Third: Why should the bull become MUAD only if he succeeds ingoring his opponent? If he attacks and is preventd from actually goring - why should it not become MUAD after three such ocurrences?

Fourth: If the bull attacks other bulls owned by the same person, and there is no claim for damages - there is no case to come before the courts - so how will the bull become MUAD? Or won't he?

Fifth: The Beraita on 24A says that the witnesses must come before the court - but the Mechilta says "VeHuad - telling us that he[?] is not liable until "hitru bo" - which is what witnesses do ON THE SCENE and NOT in Beit Din!
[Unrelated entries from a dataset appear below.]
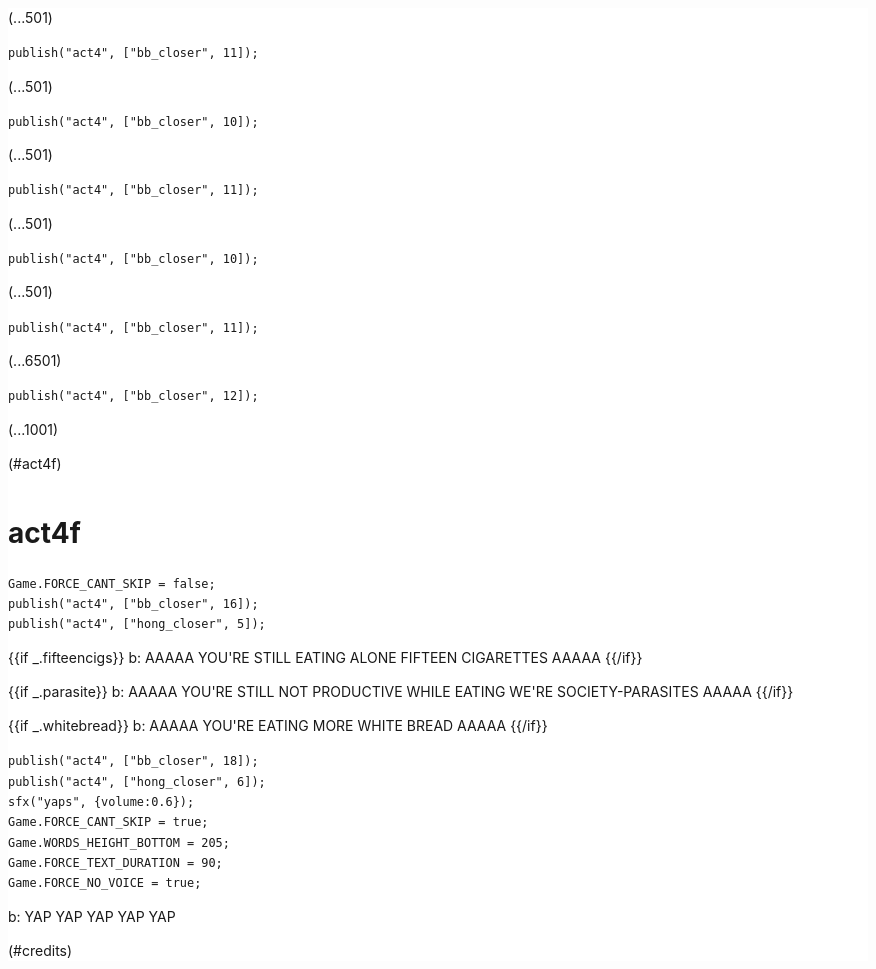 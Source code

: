 (...501)

`publish("act4", ["bb_closer", 11]);`

(...501)

`publish("act4", ["bb_closer", 10]);`

(...501)

`publish("act4", ["bb_closer", 11]);`

(...501)

`publish("act4", ["bb_closer", 10]);`

(...501)

`publish("act4", ["bb_closer", 11]);`

(...6501)

`publish("act4", ["bb_closer", 12]);`

(...1001)

(#act4f)

# act4f

```
Game.FORCE_CANT_SKIP = false;
publish("act4", ["bb_closer", 16]);
publish("act4", ["hong_closer", 5]);
```

{{if _.fifteencigs}}
b: AAAAA YOU'RE STILL EATING ALONE FIFTEEN CIGARETTES AAAAA
{{/if}}

{{if _.parasite}}
b: AAAAA YOU'RE STILL NOT PRODUCTIVE WHILE EATING WE'RE SOCIETY-PARASITES AAAAA
{{/if}}

{{if _.whitebread}}
b: AAAAA YOU'RE EATING MORE WHITE BREAD AAAAA
{{/if}}

```
publish("act4", ["bb_closer", 18]);
publish("act4", ["hong_closer", 6]);
sfx("yaps", {volume:0.6});
Game.FORCE_CANT_SKIP = true;
Game.WORDS_HEIGHT_BOTTOM = 205;
Game.FORCE_TEXT_DURATION = 90;
Game.FORCE_NO_VOICE = true;
```

b: YAP YAP YAP YAP YAP

(#credits)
Couldn't we interpret the beraita as saying that the witnesses in the issue of MUAD are like other witnesses who did the Hatraa in ordinary cases and testify that they did the Hatraa in the past - so here: they come to court when a claim of damages comes to court and testify then that in the past they did the Hatraah?

Yeshayahu HaKohen Hollander

The Kollel replies:

I will try to answer all your questions at once.

To become a Mu'ad a Shor must gore three times in a row, or in a pattern, so that if he does not gore on one occasion he goes down to "zero." There is no such thing in actuality as a one-timer or a two-timer, a Shor is either a Tam or a Mu'ad. If he is established to be a Mu'ad then he is a Mu'ad until it is proven that he has returned to be a Tam, at which time he must go through the process again.

Although the idea behind Mu'ad is Chazakah, as we see in many places in Shas, there is still a Gezeiras ha'Kasuv about how the process is done. So therefore it is often possible that a Shor is actually a Nagchan and can be expected to gore (see the end of 40a), and yet still he is a Tam. This can happen when he gores without Edim, or the case of the Shor of a Nochri, or a Tereifah, or when it gores ones own Shor, etc.

The Hasra'ah is not the Hasra'ah of the Edim that is necessary to establish that someone is a Mezid. That type of Hasra'ah obviously does not apply here where the Shor is doing the Hezek. Here the Hasra'ah is merely Beis Din warning him to watch his Shor.